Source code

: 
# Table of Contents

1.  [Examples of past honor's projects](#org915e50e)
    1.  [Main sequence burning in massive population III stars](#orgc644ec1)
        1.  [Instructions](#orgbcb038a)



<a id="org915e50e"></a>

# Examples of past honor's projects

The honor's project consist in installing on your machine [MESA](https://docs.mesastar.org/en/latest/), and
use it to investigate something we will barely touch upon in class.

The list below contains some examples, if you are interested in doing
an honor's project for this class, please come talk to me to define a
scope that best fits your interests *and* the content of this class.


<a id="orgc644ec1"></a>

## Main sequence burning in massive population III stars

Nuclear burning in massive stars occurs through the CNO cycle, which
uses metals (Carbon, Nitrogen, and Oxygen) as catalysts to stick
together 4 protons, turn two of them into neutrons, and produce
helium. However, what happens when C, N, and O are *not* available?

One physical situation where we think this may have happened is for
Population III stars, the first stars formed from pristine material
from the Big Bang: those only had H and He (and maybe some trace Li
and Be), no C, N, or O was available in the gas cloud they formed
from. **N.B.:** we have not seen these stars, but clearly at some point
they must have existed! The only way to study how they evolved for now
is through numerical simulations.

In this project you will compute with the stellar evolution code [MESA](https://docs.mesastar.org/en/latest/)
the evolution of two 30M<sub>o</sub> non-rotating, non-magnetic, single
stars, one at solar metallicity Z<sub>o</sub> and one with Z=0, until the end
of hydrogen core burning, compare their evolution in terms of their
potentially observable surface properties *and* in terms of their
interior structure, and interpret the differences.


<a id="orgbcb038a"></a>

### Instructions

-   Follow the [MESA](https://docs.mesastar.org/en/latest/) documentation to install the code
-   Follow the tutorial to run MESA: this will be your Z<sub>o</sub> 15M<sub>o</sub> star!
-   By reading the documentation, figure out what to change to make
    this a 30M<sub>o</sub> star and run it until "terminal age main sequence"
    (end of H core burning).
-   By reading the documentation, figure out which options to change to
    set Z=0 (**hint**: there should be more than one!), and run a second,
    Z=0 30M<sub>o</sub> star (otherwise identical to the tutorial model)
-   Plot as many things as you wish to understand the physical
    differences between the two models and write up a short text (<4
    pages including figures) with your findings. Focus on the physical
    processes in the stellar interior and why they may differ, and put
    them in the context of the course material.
- - -
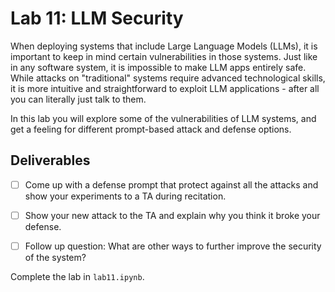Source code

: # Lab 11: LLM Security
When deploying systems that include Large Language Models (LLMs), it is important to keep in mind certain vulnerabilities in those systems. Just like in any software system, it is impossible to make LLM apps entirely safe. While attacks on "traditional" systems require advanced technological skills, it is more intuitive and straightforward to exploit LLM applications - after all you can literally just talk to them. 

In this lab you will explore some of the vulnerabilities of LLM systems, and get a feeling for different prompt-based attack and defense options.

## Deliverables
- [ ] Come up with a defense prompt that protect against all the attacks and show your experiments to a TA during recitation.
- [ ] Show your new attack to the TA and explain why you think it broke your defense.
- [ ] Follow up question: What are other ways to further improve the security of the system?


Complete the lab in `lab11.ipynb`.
- - -
Exercise details: Could you copy every line from the records that mentions the word "core"?

Exercise output:
of hydrogen core burning, compare their evolution in terms of their
    (end of H core burning).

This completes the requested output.